◆ **WHAT IS EXPECTED**
Report every line below that holds the word "makes".

[Stored data entries]
----

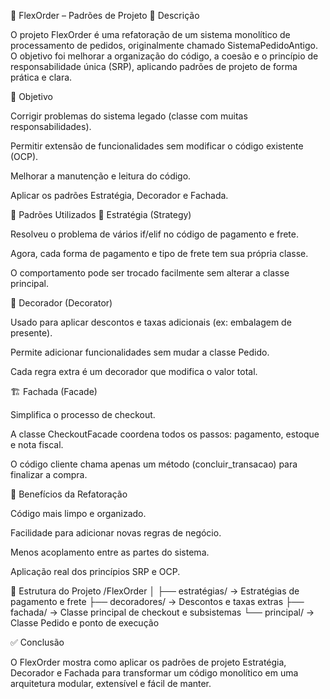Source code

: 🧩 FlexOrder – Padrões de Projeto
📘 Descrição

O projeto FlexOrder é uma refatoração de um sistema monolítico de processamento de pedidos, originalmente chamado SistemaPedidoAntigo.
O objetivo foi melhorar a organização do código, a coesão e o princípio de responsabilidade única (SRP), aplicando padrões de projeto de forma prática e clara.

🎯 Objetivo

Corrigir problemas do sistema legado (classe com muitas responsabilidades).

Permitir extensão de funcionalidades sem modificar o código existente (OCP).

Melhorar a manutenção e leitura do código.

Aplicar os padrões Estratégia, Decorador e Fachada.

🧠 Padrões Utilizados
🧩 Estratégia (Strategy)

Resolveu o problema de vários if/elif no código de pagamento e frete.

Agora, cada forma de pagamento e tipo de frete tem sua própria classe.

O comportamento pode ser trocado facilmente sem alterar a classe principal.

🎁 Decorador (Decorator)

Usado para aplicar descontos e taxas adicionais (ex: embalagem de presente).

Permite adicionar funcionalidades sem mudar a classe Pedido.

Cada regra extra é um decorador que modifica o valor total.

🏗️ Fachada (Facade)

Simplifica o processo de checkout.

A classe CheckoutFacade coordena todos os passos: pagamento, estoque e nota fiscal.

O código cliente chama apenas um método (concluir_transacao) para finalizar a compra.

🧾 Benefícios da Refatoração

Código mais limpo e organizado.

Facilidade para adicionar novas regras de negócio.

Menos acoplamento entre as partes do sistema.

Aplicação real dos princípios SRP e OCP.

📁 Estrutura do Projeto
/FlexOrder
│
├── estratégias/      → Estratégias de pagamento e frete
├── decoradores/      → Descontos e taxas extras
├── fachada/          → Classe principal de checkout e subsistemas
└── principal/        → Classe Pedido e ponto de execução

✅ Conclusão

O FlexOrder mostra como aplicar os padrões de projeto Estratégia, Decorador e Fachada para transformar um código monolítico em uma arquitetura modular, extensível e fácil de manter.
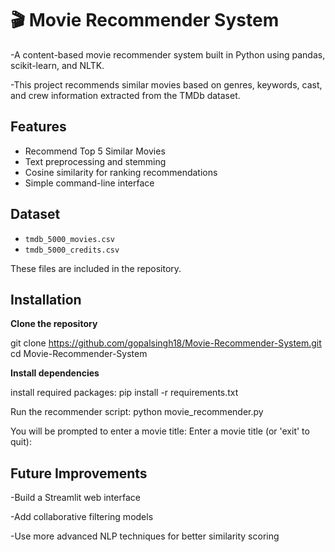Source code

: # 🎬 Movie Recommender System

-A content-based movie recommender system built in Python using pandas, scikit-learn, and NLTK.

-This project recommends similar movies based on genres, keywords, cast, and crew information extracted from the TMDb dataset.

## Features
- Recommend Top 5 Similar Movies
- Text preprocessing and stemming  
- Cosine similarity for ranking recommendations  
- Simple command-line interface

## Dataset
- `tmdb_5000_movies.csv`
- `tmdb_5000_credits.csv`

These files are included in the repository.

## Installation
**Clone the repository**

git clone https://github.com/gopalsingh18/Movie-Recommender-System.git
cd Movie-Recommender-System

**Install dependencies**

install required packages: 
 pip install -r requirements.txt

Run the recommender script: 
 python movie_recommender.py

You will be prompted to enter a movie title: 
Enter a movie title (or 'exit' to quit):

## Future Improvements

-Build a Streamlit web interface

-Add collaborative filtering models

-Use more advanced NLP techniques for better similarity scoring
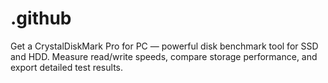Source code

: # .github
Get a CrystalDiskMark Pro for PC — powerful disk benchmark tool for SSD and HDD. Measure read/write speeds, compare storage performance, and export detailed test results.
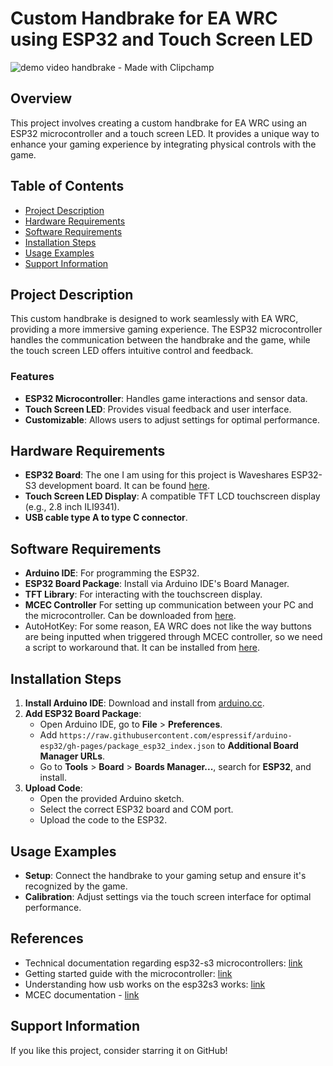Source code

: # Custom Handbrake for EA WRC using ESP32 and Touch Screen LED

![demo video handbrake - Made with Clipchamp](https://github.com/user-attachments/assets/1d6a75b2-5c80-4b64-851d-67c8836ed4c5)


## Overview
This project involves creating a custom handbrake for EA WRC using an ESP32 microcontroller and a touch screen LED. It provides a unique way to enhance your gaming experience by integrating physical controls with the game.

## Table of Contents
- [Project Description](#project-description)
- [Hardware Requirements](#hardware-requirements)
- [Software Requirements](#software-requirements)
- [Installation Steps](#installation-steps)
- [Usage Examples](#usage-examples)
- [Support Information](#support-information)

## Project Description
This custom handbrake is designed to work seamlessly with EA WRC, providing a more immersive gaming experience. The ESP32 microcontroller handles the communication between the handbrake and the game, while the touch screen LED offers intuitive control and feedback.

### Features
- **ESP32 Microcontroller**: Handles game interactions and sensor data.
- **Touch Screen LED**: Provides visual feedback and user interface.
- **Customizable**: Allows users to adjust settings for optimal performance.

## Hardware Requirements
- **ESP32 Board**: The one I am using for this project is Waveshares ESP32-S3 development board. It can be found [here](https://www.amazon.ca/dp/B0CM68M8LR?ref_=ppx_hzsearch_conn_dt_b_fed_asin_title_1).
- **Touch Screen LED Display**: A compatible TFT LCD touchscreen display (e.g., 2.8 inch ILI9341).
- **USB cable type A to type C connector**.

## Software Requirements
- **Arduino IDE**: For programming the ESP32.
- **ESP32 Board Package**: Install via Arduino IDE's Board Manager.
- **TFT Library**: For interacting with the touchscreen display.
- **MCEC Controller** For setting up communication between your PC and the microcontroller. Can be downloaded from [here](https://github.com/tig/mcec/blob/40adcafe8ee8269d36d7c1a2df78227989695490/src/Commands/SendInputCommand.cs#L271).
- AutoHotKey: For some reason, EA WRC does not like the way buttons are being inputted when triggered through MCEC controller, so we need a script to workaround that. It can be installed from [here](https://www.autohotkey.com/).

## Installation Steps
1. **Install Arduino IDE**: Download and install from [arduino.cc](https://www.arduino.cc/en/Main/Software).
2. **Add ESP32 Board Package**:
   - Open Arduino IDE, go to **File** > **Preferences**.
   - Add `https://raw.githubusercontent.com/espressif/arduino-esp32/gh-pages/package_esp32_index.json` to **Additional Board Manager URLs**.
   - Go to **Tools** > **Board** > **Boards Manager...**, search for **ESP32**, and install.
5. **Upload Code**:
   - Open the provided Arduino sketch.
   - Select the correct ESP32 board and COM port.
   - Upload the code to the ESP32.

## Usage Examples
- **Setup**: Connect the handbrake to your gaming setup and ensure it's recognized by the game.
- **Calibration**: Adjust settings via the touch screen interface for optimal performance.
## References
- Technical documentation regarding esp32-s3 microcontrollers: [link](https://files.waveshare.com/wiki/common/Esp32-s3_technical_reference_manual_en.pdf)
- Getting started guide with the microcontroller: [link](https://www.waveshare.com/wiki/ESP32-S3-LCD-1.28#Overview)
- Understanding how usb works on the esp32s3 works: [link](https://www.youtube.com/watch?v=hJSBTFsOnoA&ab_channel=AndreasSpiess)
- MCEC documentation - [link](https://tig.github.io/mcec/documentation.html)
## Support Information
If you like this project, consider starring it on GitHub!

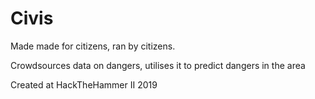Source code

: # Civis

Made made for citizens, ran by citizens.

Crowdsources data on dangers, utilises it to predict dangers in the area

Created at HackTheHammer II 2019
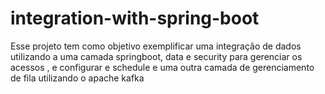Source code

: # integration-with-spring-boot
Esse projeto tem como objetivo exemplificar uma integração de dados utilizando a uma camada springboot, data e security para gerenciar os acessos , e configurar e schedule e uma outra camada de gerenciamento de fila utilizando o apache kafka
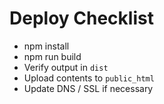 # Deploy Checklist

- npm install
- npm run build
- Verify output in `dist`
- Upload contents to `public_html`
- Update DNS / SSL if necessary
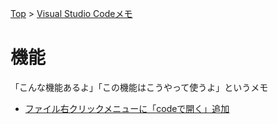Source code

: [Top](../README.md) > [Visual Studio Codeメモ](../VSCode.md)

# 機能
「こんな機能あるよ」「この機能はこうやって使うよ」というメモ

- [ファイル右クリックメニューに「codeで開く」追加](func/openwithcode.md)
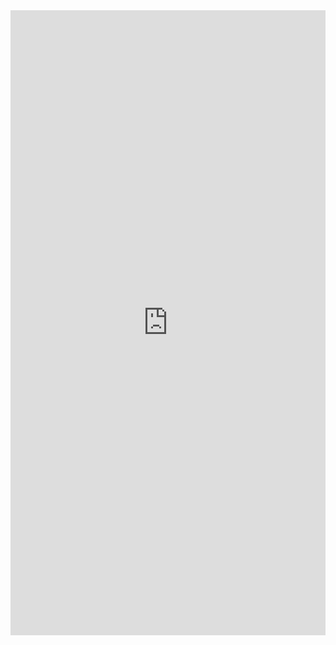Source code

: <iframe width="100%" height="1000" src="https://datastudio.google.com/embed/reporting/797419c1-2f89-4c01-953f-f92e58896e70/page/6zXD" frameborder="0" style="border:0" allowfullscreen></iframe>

----

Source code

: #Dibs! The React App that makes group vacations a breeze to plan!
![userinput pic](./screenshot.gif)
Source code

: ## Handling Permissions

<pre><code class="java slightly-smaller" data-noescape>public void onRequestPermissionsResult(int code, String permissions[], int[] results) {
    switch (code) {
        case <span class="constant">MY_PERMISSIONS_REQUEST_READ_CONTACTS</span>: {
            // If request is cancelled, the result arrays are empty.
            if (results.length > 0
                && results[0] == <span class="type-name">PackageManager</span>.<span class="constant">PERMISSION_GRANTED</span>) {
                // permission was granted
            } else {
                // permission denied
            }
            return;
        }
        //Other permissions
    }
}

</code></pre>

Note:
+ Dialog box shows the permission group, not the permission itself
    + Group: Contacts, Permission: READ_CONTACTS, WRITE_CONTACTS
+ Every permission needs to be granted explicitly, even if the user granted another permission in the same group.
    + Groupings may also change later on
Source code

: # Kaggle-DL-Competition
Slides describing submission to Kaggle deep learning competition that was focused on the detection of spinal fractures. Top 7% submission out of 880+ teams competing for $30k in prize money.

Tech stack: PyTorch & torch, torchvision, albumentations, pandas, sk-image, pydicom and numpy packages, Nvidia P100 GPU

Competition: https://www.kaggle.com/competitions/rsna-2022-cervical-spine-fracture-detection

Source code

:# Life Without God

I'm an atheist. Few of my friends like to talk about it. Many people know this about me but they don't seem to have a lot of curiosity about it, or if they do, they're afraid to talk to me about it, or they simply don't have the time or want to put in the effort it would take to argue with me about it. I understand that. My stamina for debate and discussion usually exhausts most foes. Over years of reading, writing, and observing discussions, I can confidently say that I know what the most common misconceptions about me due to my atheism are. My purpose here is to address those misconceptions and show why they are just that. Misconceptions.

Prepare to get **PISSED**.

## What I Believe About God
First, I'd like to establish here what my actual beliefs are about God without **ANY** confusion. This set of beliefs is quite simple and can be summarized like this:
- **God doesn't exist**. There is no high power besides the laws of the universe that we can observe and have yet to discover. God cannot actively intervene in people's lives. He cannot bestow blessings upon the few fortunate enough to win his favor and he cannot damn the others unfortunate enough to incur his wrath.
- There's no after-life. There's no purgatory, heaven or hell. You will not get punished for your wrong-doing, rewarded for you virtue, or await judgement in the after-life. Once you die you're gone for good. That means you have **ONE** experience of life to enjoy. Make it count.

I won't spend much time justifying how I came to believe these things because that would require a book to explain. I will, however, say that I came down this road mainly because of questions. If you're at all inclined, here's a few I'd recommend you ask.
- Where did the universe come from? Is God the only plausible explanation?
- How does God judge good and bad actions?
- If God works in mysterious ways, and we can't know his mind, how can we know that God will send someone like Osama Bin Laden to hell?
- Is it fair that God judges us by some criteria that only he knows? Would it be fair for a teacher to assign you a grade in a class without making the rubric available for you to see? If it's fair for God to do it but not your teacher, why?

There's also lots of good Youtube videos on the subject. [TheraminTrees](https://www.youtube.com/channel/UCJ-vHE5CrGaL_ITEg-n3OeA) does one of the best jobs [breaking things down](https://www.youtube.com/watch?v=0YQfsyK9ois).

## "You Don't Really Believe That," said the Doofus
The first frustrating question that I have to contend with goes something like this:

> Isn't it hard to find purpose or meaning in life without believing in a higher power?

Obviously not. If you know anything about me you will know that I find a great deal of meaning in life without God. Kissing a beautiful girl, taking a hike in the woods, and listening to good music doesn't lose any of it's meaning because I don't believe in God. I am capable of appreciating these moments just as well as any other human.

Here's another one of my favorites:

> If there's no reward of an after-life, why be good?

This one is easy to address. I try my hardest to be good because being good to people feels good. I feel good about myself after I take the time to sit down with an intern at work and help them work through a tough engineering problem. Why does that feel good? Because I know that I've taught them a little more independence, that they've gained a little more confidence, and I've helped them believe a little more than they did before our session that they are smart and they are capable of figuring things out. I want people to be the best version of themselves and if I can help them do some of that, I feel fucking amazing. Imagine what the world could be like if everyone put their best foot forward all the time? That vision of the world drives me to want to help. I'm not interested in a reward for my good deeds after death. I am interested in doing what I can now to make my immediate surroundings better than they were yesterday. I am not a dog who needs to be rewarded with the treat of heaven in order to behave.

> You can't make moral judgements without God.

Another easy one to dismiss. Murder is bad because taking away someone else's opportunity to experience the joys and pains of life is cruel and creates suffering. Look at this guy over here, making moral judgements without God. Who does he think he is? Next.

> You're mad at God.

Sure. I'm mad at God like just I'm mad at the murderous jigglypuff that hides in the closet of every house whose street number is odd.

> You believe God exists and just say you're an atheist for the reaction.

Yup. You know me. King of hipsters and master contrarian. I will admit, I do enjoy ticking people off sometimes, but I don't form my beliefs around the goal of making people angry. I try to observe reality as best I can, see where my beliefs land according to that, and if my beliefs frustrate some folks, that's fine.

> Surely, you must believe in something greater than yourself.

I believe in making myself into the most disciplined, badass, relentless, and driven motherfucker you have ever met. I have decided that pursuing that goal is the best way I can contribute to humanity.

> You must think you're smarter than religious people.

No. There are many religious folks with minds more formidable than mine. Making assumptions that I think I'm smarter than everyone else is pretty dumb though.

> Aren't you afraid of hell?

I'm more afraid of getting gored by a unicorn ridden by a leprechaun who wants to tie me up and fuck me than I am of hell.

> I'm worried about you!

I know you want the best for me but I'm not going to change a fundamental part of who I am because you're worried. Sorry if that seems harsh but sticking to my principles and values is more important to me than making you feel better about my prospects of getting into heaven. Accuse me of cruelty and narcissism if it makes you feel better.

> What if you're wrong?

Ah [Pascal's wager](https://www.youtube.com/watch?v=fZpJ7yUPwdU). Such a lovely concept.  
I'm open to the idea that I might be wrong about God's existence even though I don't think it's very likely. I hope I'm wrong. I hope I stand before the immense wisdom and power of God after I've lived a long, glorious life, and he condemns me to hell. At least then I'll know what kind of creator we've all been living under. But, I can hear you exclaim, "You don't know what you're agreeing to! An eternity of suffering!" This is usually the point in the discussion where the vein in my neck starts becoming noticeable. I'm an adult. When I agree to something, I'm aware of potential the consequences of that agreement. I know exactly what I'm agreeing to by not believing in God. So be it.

----

◆ **ANSWER SECTION**
: #Dibs! The React App that makes group vacations a breeze to plan!
I know you want the best for me but I'm not going to change a fundamental part of who I am because you're worried. Sorry if that seems harsh but sticking to my principles and values is more important to me than making you feel better about my prospects of getting into heaven. Accuse me of cruelty and narcissism if it makes you feel better.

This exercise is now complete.